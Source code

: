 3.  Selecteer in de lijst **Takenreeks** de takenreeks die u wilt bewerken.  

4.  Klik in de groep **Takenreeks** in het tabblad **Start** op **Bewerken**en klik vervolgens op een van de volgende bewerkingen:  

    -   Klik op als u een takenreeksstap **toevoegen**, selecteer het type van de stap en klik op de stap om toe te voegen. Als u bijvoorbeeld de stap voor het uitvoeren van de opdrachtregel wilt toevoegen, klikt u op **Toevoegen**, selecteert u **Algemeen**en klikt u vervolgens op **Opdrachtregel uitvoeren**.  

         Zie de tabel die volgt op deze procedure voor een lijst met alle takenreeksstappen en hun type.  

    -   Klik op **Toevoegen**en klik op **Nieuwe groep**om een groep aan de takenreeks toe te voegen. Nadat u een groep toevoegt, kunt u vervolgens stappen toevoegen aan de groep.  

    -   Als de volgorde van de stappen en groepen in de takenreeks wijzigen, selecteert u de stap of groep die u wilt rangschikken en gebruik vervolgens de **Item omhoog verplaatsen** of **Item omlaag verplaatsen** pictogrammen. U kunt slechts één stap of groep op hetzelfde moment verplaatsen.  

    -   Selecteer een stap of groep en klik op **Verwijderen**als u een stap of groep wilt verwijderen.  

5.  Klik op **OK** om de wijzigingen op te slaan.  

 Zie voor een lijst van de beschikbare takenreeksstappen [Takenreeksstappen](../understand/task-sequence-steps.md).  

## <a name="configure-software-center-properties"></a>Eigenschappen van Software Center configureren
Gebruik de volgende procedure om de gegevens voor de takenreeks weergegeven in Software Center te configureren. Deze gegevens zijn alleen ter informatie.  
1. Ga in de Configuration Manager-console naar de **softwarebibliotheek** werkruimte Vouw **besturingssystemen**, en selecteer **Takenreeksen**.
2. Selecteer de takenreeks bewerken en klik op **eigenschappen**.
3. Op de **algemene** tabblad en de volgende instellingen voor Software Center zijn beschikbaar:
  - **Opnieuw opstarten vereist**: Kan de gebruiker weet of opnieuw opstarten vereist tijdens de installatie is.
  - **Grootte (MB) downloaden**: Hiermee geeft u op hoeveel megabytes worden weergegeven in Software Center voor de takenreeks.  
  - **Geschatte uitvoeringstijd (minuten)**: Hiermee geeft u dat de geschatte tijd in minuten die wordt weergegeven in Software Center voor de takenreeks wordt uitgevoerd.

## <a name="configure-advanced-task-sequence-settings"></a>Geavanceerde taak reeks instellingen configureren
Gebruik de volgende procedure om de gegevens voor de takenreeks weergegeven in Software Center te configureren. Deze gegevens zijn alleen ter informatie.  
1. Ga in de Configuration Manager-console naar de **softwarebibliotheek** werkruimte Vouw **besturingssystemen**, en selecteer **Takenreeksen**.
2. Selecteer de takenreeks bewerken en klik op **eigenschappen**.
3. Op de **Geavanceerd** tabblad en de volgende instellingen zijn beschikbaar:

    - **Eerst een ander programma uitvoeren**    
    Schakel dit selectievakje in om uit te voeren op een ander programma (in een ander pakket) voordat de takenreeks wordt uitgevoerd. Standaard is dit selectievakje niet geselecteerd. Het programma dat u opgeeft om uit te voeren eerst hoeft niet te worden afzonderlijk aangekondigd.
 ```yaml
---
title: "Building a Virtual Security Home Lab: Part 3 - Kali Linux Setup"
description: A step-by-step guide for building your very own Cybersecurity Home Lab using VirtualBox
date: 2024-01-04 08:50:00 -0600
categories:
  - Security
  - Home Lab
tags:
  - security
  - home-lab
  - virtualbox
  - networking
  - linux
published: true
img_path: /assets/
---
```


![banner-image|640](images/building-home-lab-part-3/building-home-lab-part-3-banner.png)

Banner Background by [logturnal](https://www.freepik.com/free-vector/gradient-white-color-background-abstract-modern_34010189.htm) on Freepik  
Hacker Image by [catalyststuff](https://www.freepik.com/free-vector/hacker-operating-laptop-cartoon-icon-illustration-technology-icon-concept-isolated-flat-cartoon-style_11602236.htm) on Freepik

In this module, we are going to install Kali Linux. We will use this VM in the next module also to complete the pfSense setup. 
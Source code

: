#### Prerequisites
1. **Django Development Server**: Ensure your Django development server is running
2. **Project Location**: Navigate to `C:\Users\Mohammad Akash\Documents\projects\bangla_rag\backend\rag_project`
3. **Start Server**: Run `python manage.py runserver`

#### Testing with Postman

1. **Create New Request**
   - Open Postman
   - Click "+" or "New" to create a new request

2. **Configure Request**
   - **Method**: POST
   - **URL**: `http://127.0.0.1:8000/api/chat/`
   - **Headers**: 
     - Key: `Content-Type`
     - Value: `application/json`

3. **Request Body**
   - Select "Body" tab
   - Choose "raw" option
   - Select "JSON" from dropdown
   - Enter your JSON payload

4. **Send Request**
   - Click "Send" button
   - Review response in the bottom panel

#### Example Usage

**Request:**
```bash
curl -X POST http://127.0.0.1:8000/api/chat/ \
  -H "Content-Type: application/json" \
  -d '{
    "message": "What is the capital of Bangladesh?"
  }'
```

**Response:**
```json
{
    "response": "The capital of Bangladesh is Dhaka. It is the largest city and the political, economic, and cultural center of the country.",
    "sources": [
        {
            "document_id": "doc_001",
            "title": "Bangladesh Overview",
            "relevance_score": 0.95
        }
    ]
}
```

- [Task to complete] Without any change, write the listing out again.

- [Answer section]
Source code

: 3.  Selecteer in de lijst **Takenreeks** de takenreeks die u wilt bewerken.  

4.  Klik in de groep **Takenreeks** in het tabblad **Start** op **Bewerken**en klik vervolgens op een van de volgende bewerkingen:  

    -   Klik op als u een takenreeksstap **toevoegen**, selecteer het type van de stap en klik op de stap om toe te voegen. Als u bijvoorbeeld de stap voor het uitvoeren van de opdrachtregel wilt toevoegen, klikt u op **Toevoegen**, selecteert u **Algemeen**en klikt u vervolgens op **Opdrachtregel uitvoeren**.  

         Zie de tabel die volgt op deze procedure voor een lijst met alle takenreeksstappen en hun type.  

    -   Klik op **Toevoegen**en klik op **Nieuwe groep**om een groep aan de takenreeks toe te voegen. Nadat u een groep toevoegt, kunt u vervolgens stappen toevoegen aan de groep.  

    -   Als de volgorde van de stappen en groepen in de takenreeks wijzigen, selecteert u de stap of groep die u wilt rangschikken en gebruik vervolgens de **Item omhoog verplaatsen** of **Item omlaag verplaatsen** pictogrammen. U kunt slechts één stap of groep op hetzelfde moment verplaatsen.  

    -   Selecteer een stap of groep en klik op **Verwijderen**als u een stap of groep wilt verwijderen.  

5.  Klik op **OK** om de wijzigingen op te slaan.  

 Zie voor een lijst van de beschikbare takenreeksstappen [Takenreeksstappen](../understand/task-sequence-steps.md).  

## <a name="configure-software-center-properties"></a>Eigenschappen van Software Center configureren
Gebruik de volgende procedure om de gegevens voor de takenreeks weergegeven in Software Center te configureren. Deze gegevens zijn alleen ter informatie.  
1. Ga in de Configuration Manager-console naar de **softwarebibliotheek** werkruimte Vouw **besturingssystemen**, en selecteer **Takenreeksen**.
2. Selecteer de takenreeks bewerken en klik op **eigenschappen**.
3. Op de **algemene** tabblad en de volgende instellingen voor Software Center zijn beschikbaar:
  - **Opnieuw opstarten vereist**: Kan de gebruiker weet of opnieuw opstarten vereist tijdens de installatie is.
  - **Grootte (MB) downloaden**: Hiermee geeft u op hoeveel megabytes worden weergegeven in Software Center voor de takenreeks.  
  - **Geschatte uitvoeringstijd (minuten)**: Hiermee geeft u dat de geschatte tijd in minuten die wordt weergegeven in Software Center voor de takenreeks wordt uitgevoerd.

## <a name="configure-advanced-task-sequence-settings"></a>Geavanceerde taak reeks instellingen configureren
Gebruik de volgende procedure om de gegevens voor de takenreeks weergegeven in Software Center te configureren. Deze gegevens zijn alleen ter informatie.  
1. Ga in de Configuration Manager-console naar de **softwarebibliotheek** werkruimte Vouw **besturingssystemen**, en selecteer **Takenreeksen**.
2. Selecteer de takenreeks bewerken en klik op **eigenschappen**.
3. Op de **Geavanceerd** tabblad en de volgende instellingen zijn beschikbaar:

    - **Eerst een ander programma uitvoeren**    
    Schakel dit selectievakje in om uit te voeren op een ander programma (in een ander pakket) voordat de takenreeks wordt uitgevoerd. Standaard is dit selectievakje niet geselecteerd. Het programma dat u opgeeft om uit te voeren eerst hoeft niet te worden afzonderlijk aangekondigd.
 ```yaml
---
title: "Building a Virtual Security Home Lab: Part 3 - Kali Linux Setup"
description: A step-by-step guide for building your very own Cybersecurity Home Lab using VirtualBox
date: 2024-01-04 08:50:00 -0600
categories:
  - Security
  - Home Lab
tags:
  - security
  - home-lab
  - virtualbox
  - networking
  - linux
published: true
img_path: /assets/
---
```


![banner-image|640](images/building-home-lab-part-3/building-home-lab-part-3-banner.png)

Banner Background by [logturnal](https://www.freepik.com/free-vector/gradient-white-color-background-abstract-modern_34010189.htm) on Freepik  
Hacker Image by [catalyststuff](https://www.freepik.com/free-vector/hacker-operating-laptop-cartoon-icon-illustration-technology-icon-concept-isolated-flat-cartoon-style_11602236.htm) on Freepik

In this module, we are going to install Kali Linux. We will use this VM in the next module also to complete the pfSense setup. 
Source code

:#### Prerequisites
1. **Django Development Server**: Ensure your Django development server is running
2. **Project Location**: Navigate to `C:\Users\Mohammad Akash\Documents\projects\bangla_rag\backend\rag_project`
3. **Start Server**: Run `python manage.py runserver`

#### Testing with Postman

1. **Create New Request**
   - Open Postman
   - Click "+" or "New" to create a new request

2. **Configure Request**
   - **Method**: POST
   - **URL**: `http://127.0.0.1:8000/api/chat/`
   - **Headers**: 
     - Key: `Content-Type`
     - Value: `application/json`

3. **Request Body**
   - Select "Body" tab
   - Choose "raw" option
   - Select "JSON" from dropdown
   - Enter your JSON payload

4. **Send Request**
   - Click "Send" button
   - Review response in the bottom panel

#### Example Usage

**Request:**
```bash
curl -X POST http://127.0.0.1:8000/api/chat/ \
  -H "Content-Type: application/json" \
  -d '{
    "message": "What is the capital of Bangladesh?"
  }'
```

**Response:**
```json
{
    "response": "The capital of Bangladesh is Dhaka. It is the largest city and the political, economic, and cultural center of the country.",
    "sources": [
        {
            "document_id": "doc_001",
            "title": "Bangladesh Overview",
            "relevance_score": 0.95
        }
    ]
}
```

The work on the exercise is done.